* TASK
Repeat all the records exactly, omitting pictures.

Segment Start: INFORMATION SHOWN

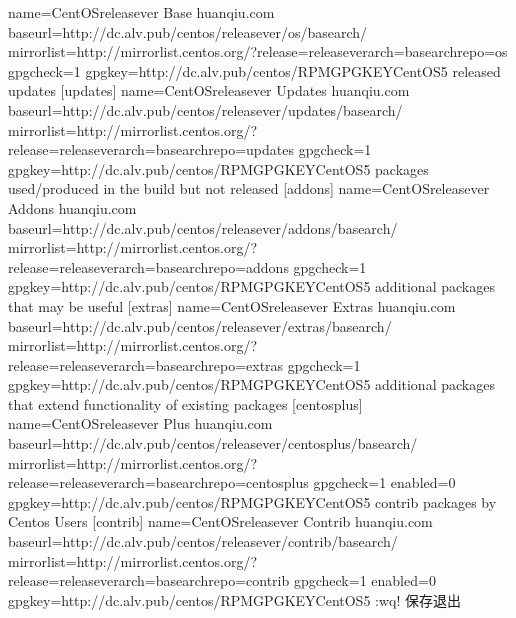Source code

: \documentclass[letterpaper,10pt,english]{sphinxmanual}
\begin{document}
\begin{sphinxVerbatim}[commandchars=\\\{\}]
[base]
name=CentOS\PYGZhy{}\PYGZdl{}releasever \PYGZhy{} Base \PYGZhy{} huanqiu.com
baseurl=http://dc.alv.pub/centos/\PYGZdl{}releasever/os/\PYGZdl{}basearch/
\PYGZsh{}mirrorlist=http://mirrorlist.centos.org/?release=\PYGZdl{}releasever\PYGZam{}arch=\PYGZdl{}basearch\PYGZam{}repo=os
gpgcheck=1
gpgkey=http://dc.alv.pub/centos/RPM\PYGZhy{}GPG\PYGZhy{}KEY\PYGZhy{}CentOS\PYGZhy{}5
\PYGZsh{}released updates
[updates]
name=CentOS\PYGZhy{}\PYGZdl{}releasever \PYGZhy{} Updates \PYGZhy{} huanqiu.com
baseurl=http://dc.alv.pub/centos/\PYGZdl{}releasever/updates/\PYGZdl{}basearch/
\PYGZsh{}mirrorlist=http://mirrorlist.centos.org/?release=\PYGZdl{}releasever\PYGZam{}arch=\PYGZdl{}basearch\PYGZam{}repo=updates
gpgcheck=1
gpgkey=http://dc.alv.pub/centos/RPM\PYGZhy{}GPG\PYGZhy{}KEY\PYGZhy{}CentOS\PYGZhy{}5
\PYGZsh{}packages used/produced in the build but not released
[addons]
name=CentOS\PYGZhy{}\PYGZdl{}releasever \PYGZhy{} Addons \PYGZhy{} huanqiu.com
baseurl=http://dc.alv.pub/centos/\PYGZdl{}releasever/addons/\PYGZdl{}basearch/
\PYGZsh{}mirrorlist=http://mirrorlist.centos.org/?release=\PYGZdl{}releasever\PYGZam{}arch=\PYGZdl{}basearch\PYGZam{}repo=addons
gpgcheck=1
gpgkey=http://dc.alv.pub/centos/RPM\PYGZhy{}GPG\PYGZhy{}KEY\PYGZhy{}CentOS\PYGZhy{}5
\PYGZsh{}additional packages that may be useful
[extras]
name=CentOS\PYGZhy{}\PYGZdl{}releasever \PYGZhy{} Extras \PYGZhy{} huanqiu.com
baseurl=http://dc.alv.pub/centos/\PYGZdl{}releasever/extras/\PYGZdl{}basearch/
\PYGZsh{}mirrorlist=http://mirrorlist.centos.org/?release=\PYGZdl{}releasever\PYGZam{}arch=\PYGZdl{}basearch\PYGZam{}repo=extras
gpgcheck=1
gpgkey=http://dc.alv.pub/centos/RPM\PYGZhy{}GPG\PYGZhy{}KEY\PYGZhy{}CentOS\PYGZhy{}5
\PYGZsh{}additional packages that extend functionality of existing packages
[centosplus]
name=CentOS\PYGZhy{}\PYGZdl{}releasever \PYGZhy{} Plus \PYGZhy{} huanqiu.com
baseurl=http://dc.alv.pub/centos/\PYGZdl{}releasever/centosplus/\PYGZdl{}basearch/
\PYGZsh{}mirrorlist=http://mirrorlist.centos.org/?release=\PYGZdl{}releasever\PYGZam{}arch=\PYGZdl{}basearch\PYGZam{}repo=centosplus
gpgcheck=1
enabled=0
gpgkey=http://dc.alv.pub/centos/RPM\PYGZhy{}GPG\PYGZhy{}KEY\PYGZhy{}CentOS\PYGZhy{}5
\PYGZsh{}contrib \PYGZhy{} packages by Centos Users
[contrib]
name=CentOS\PYGZhy{}\PYGZdl{}releasever \PYGZhy{} Contrib \PYGZhy{} huanqiu.com
baseurl=http://dc.alv.pub/centos/\PYGZdl{}releasever/contrib/\PYGZdl{}basearch/
\PYGZsh{}mirrorlist=http://mirrorlist.centos.org/?release=\PYGZdl{}releasever\PYGZam{}arch=\PYGZdl{}basearch\PYGZam{}repo=contrib
gpgcheck=1
enabled=0
gpgkey=http://dc.alv.pub/centos/RPM\PYGZhy{}GPG\PYGZhy{}KEY\PYGZhy{}CentOS\PYGZhy{}5
:wq! \PYGZsh{}保存退出
\end{sphinxVerbatim}
\end{document}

Segment End: INFORMATION SHOWN

* EXERCISE RESULT
Source code

: \documentclass[letterpaper,10pt,english]{sphinxmanual}
\begin{document}
\begin{sphinxVerbatim}[commandchars=\\\{\}]
[base]
name=CentOS\PYGZhy{}\PYGZdl{}releasever \PYGZhy{} Base \PYGZhy{} huanqiu.com
baseurl=http://dc.alv.pub/centos/\PYGZdl{}releasever/os/\PYGZdl{}basearch/
\PYGZsh{}mirrorlist=http://mirrorlist.centos.org/?release=\PYGZdl{}releasever\PYGZam{}arch=\PYGZdl{}basearch\PYGZam{}repo=os
gpgcheck=1
gpgkey=http://dc.alv.pub/centos/RPM\PYGZhy{}GPG\PYGZhy{}KEY\PYGZhy{}CentOS\PYGZhy{}5
\PYGZsh{}released updates
[updates]
name=CentOS\PYGZhy{}\PYGZdl{}releasever \PYGZhy{} Updates \PYGZhy{} huanqiu.com
baseurl=http://dc.alv.pub/centos/\PYGZdl{}releasever/updates/\PYGZdl{}basearch/
\PYGZsh{}mirrorlist=http://mirrorlist.centos.org/?release=\PYGZdl{}releasever\PYGZam{}arch=\PYGZdl{}basearch\PYGZam{}repo=updates
gpgcheck=1
gpgkey=http://dc.alv.pub/centos/RPM\PYGZhy{}GPG\PYGZhy{}KEY\PYGZhy{}CentOS\PYGZhy{}5
\PYGZsh{}packages used/produced in the build but not released
[addons]
name=CentOS\PYGZhy{}\PYGZdl{}releasever \PYGZhy{} Addons \PYGZhy{} huanqiu.com
baseurl=http://dc.alv.pub/centos/\PYGZdl{}releasever/addons/\PYGZdl{}basearch/
\PYGZsh{}mirrorlist=http://mirrorlist.centos.org/?release=\PYGZdl{}releasever\PYGZam{}arch=\PYGZdl{}basearch\PYGZam{}repo=addons
gpgcheck=1
gpgkey=http://dc.alv.pub/centos/RPM\PYGZhy{}GPG\PYGZhy{}KEY\PYGZhy{}CentOS\PYGZhy{}5
\PYGZsh{}additional packages that may be useful
[extras]
name=CentOS\PYGZhy{}\PYGZdl{}releasever \PYGZhy{} Extras \PYGZhy{} huanqiu.com
baseurl=http://dc.alv.pub/centos/\PYGZdl{}releasever/extras/\PYGZdl{}basearch/
\PYGZsh{}mirrorlist=http://mirrorlist.centos.org/?release=\PYGZdl{}releasever\PYGZam{}arch=\PYGZdl{}basearch\PYGZam{}repo=extras
gpgcheck=1
gpgkey=http://dc.alv.pub/centos/RPM\PYGZhy{}GPG\PYGZhy{}KEY\PYGZhy{}CentOS\PYGZhy{}5
\PYGZsh{}additional packages that extend functionality of existing packages
[centosplus]
name=CentOS\PYGZhy{}\PYGZdl{}releasever \PYGZhy{} Plus \PYGZhy{} huanqiu.com
baseurl=http://dc.alv.pub/centos/\PYGZdl{}releasever/centosplus/\PYGZdl{}basearch/
\PYGZsh{}mirrorlist=http://mirrorlist.centos.org/?release=\PYGZdl{}releasever\PYGZam{}arch=\PYGZdl{}basearch\PYGZam{}repo=centosplus
gpgcheck=1
enabled=0
gpgkey=http://dc.alv.pub/centos/RPM\PYGZhy{}GPG\PYGZhy{}KEY\PYGZhy{}CentOS\PYGZhy{}5
\PYGZsh{}contrib \PYGZhy{} packages by Centos Users
[contrib]
name=CentOS\PYGZhy{}\PYGZdl{}releasever \PYGZhy{} Contrib \PYGZhy{} huanqiu.com
baseurl=http://dc.alv.pub/centos/\PYGZdl{}releasever/contrib/\PYGZdl{}basearch/
\PYGZsh{}mirrorlist=http://mirrorlist.centos.org/?release=\PYGZdl{}releasever\PYGZam{}arch=\PYGZdl{}basearch\PYGZam{}repo=contrib
gpgcheck=1
enabled=0
gpgkey=http://dc.alv.pub/centos/RPM\PYGZhy{}GPG\PYGZhy{}KEY\PYGZhy{}CentOS\PYGZhy{}5
:wq! \PYGZsh{}保存退出
\end{sphinxVerbatim}
\end{document}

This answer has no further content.